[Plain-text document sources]
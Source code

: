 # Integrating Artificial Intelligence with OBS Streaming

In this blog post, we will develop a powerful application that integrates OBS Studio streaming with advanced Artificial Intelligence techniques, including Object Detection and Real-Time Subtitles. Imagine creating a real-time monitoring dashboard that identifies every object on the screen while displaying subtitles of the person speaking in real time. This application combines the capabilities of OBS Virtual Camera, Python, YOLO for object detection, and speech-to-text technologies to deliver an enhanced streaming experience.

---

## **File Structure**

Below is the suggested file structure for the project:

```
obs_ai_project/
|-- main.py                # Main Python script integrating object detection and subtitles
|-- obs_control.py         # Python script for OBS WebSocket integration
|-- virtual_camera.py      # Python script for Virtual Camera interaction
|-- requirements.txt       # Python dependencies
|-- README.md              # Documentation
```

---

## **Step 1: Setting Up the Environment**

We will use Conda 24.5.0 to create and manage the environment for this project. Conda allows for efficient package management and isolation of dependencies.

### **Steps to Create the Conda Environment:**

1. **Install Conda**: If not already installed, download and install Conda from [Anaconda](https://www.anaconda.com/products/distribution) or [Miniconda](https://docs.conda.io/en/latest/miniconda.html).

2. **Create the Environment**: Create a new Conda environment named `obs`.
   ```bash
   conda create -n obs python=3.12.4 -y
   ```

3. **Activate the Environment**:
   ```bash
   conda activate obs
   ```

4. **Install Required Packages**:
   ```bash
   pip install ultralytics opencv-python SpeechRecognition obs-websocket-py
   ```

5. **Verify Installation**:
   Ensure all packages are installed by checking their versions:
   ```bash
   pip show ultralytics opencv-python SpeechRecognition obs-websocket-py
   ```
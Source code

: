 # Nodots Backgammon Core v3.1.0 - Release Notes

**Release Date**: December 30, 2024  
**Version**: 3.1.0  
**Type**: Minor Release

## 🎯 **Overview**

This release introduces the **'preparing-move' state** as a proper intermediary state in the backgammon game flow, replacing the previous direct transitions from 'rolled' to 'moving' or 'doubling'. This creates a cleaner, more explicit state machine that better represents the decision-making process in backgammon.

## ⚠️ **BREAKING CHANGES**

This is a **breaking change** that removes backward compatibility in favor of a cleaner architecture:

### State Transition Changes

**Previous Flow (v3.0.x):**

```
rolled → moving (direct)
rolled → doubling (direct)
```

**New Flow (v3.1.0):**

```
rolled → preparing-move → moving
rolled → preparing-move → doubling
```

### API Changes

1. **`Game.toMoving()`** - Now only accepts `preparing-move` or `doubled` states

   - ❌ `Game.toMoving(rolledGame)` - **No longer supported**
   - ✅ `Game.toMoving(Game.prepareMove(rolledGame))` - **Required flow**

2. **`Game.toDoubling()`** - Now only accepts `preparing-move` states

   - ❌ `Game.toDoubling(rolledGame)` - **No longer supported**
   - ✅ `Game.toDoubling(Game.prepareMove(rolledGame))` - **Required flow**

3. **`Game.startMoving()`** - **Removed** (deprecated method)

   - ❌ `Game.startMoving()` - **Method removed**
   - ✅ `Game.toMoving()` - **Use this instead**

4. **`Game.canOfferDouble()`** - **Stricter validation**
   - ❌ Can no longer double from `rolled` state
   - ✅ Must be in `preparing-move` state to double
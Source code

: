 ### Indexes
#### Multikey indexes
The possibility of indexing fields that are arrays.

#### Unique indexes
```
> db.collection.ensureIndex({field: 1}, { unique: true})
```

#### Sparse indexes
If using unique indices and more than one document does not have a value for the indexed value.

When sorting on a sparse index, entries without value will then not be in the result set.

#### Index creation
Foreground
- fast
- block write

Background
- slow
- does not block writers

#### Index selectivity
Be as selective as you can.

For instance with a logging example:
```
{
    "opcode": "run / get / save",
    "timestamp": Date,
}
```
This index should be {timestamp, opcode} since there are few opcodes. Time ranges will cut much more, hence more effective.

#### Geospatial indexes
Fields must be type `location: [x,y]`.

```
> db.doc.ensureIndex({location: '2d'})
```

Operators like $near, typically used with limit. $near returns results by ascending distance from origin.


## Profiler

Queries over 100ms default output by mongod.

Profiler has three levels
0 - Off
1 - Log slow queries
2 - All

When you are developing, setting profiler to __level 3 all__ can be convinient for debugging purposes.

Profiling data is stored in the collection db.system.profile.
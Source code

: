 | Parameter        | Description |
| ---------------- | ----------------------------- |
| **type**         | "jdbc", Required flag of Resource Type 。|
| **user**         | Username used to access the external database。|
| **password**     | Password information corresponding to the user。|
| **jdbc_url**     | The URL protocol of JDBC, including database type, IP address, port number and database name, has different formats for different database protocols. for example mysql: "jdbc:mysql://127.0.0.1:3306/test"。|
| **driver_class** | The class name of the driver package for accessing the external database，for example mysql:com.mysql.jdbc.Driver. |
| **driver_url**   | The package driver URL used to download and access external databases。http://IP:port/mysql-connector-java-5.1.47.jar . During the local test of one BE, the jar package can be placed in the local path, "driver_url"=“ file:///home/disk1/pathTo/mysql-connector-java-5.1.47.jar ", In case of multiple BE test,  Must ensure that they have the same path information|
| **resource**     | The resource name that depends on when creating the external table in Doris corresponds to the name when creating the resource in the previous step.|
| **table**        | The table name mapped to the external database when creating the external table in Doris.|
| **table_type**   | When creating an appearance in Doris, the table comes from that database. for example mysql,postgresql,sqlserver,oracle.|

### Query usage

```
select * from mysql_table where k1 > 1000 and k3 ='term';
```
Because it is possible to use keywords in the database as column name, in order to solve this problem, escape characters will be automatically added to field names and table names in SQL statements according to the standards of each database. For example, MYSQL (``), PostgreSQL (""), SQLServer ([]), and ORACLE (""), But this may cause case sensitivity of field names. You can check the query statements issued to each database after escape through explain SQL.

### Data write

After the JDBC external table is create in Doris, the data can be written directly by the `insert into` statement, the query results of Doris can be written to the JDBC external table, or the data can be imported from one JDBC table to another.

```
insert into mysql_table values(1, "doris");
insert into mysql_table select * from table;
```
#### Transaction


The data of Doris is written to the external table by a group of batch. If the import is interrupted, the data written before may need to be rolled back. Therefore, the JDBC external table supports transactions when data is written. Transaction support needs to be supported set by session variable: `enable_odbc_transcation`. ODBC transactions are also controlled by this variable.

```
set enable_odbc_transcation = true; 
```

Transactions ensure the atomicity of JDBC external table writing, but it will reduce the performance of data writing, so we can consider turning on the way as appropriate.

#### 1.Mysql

ACTIVITY.
The full set of records above must be retyped exactly.

ANSWER SPACE.
Source code

: # Integrating Artificial Intelligence with OBS Streaming

In this blog post, we will develop a powerful application that integrates OBS Studio streaming with advanced Artificial Intelligence techniques, including Object Detection and Real-Time Subtitles. Imagine creating a real-time monitoring dashboard that identifies every object on the screen while displaying subtitles of the person speaking in real time. This application combines the capabilities of OBS Virtual Camera, Python, YOLO for object detection, and speech-to-text technologies to deliver an enhanced streaming experience.

---

## **File Structure**

Below is the suggested file structure for the project:

```
obs_ai_project/
|-- main.py                # Main Python script integrating object detection and subtitles
|-- obs_control.py         # Python script for OBS WebSocket integration
|-- virtual_camera.py      # Python script for Virtual Camera interaction
|-- requirements.txt       # Python dependencies
|-- README.md              # Documentation
```

---

## **Step 1: Setting Up the Environment**

We will use Conda 24.5.0 to create and manage the environment for this project. Conda allows for efficient package management and isolation of dependencies.

### **Steps to Create the Conda Environment:**

1. **Install Conda**: If not already installed, download and install Conda from [Anaconda](https://www.anaconda.com/products/distribution) or [Miniconda](https://docs.conda.io/en/latest/miniconda.html).

2. **Create the Environment**: Create a new Conda environment named `obs`.
   ```bash
   conda create -n obs python=3.12.4 -y
   ```

3. **Activate the Environment**:
   ```bash
   conda activate obs
   ```

4. **Install Required Packages**:
   ```bash
   pip install ultralytics opencv-python SpeechRecognition obs-websocket-py
   ```

5. **Verify Installation**:
   Ensure all packages are installed by checking their versions:
   ```bash
   pip show ultralytics opencv-python SpeechRecognition obs-websocket-py
   ```
Source code

: # Nodots Backgammon Core v3.1.0 - Release Notes

**Release Date**: December 30, 2024  
**Version**: 3.1.0  
**Type**: Minor Release

## 🎯 **Overview**

This release introduces the **'preparing-move' state** as a proper intermediary state in the backgammon game flow, replacing the previous direct transitions from 'rolled' to 'moving' or 'doubling'. This creates a cleaner, more explicit state machine that better represents the decision-making process in backgammon.

## ⚠️ **BREAKING CHANGES**

This is a **breaking change** that removes backward compatibility in favor of a cleaner architecture:

### State Transition Changes

**Previous Flow (v3.0.x):**

```
rolled → moving (direct)
rolled → doubling (direct)
```

**New Flow (v3.1.0):**

```
rolled → preparing-move → moving
rolled → preparing-move → doubling
```

### API Changes

1. **`Game.toMoving()`** - Now only accepts `preparing-move` or `doubled` states

   - ❌ `Game.toMoving(rolledGame)` - **No longer supported**
   - ✅ `Game.toMoving(Game.prepareMove(rolledGame))` - **Required flow**

2. **`Game.toDoubling()`** - Now only accepts `preparing-move` states

   - ❌ `Game.toDoubling(rolledGame)` - **No longer supported**
   - ✅ `Game.toDoubling(Game.prepareMove(rolledGame))` - **Required flow**

3. **`Game.startMoving()`** - **Removed** (deprecated method)

   - ❌ `Game.startMoving()` - **Method removed**
   - ✅ `Game.toMoving()` - **Use this instead**

4. **`Game.canOfferDouble()`** - **Stricter validation**
   - ❌ Can no longer double from `rolled` state
   - ✅ Must be in `preparing-move` state to double
Source code

: ### Indexes
#### Multikey indexes
The possibility of indexing fields that are arrays.

#### Unique indexes
```
> db.collection.ensureIndex({field: 1}, { unique: true})
```

#### Sparse indexes
If using unique indices and more than one document does not have a value for the indexed value.

When sorting on a sparse index, entries without value will then not be in the result set.

#### Index creation
Foreground
- fast
- block write

Background
- slow
- does not block writers

#### Index selectivity
Be as selective as you can.

For instance with a logging example:
```
{
    "opcode": "run / get / save",
    "timestamp": Date,
}
```
This index should be {timestamp, opcode} since there are few opcodes. Time ranges will cut much more, hence more effective.

#### Geospatial indexes
Fields must be type `location: [x,y]`.

```
> db.doc.ensureIndex({location: '2d'})
```

Operators like $near, typically used with limit. $near returns results by ascending distance from origin.


## Profiler

Queries over 100ms default output by mongod.

Profiler has three levels
0 - Off
1 - Log slow queries
2 - All

When you are developing, setting profiler to __level 3 all__ can be convinient for debugging purposes.

Profiling data is stored in the collection db.system.profile.
Source code

: | Parameter        | Description |
| ---------------- | ----------------------------- |
| **type**         | "jdbc", Required flag of Resource Type 。|
| **user**         | Username used to access the external database。|
| **password**     | Password information corresponding to the user。|
| **jdbc_url**     | The URL protocol of JDBC, including database type, IP address, port number and database name, has different formats for different database protocols. for example mysql: "jdbc:mysql://127.0.0.1:3306/test"。|
| **driver_class** | The class name of the driver package for accessing the external database，for example mysql:com.mysql.jdbc.Driver. |
| **driver_url**   | The package driver URL used to download and access external databases。http://IP:port/mysql-connector-java-5.1.47.jar . During the local test of one BE, the jar package can be placed in the local path, "driver_url"=“ file:///home/disk1/pathTo/mysql-connector-java-5.1.47.jar ", In case of multiple BE test,  Must ensure that they have the same path information|
| **resource**     | The resource name that depends on when creating the external table in Doris corresponds to the name when creating the resource in the previous step.|
| **table**        | The table name mapped to the external database when creating the external table in Doris.|
| **table_type**   | When creating an appearance in Doris, the table comes from that database. for example mysql,postgresql,sqlserver,oracle.|

### Query usage

```
select * from mysql_table where k1 > 1000 and k3 ='term';
```
Because it is possible to use keywords in the database as column name, in order to solve this problem, escape characters will be automatically added to field names and table names in SQL statements according to the standards of each database. For example, MYSQL (``), PostgreSQL (""), SQLServer ([]), and ORACLE (""), But this may cause case sensitivity of field names. You can check the query statements issued to each database after escape through explain SQL.

### Data write

After the JDBC external table is create in Doris, the data can be written directly by the `insert into` statement, the query results of Doris can be written to the JDBC external table, or the data can be imported from one JDBC table to another.

```
insert into mysql_table values(1, "doris");
insert into mysql_table select * from table;
```
#### Transaction


The data of Doris is written to the external table by a group of batch. If the import is interrupted, the data written before may need to be rolled back. Therefore, the JDBC external table supports transactions when data is written. Transaction support needs to be supported set by session variable: `enable_odbc_transcation`. ODBC transactions are also controlled by this variable.

```
set enable_odbc_transcation = true; 
```

Transactions ensure the atomicity of JDBC external table writing, but it will reduce the performance of data writing, so we can consider turning on the way as appropriate.

#### 1.Mysql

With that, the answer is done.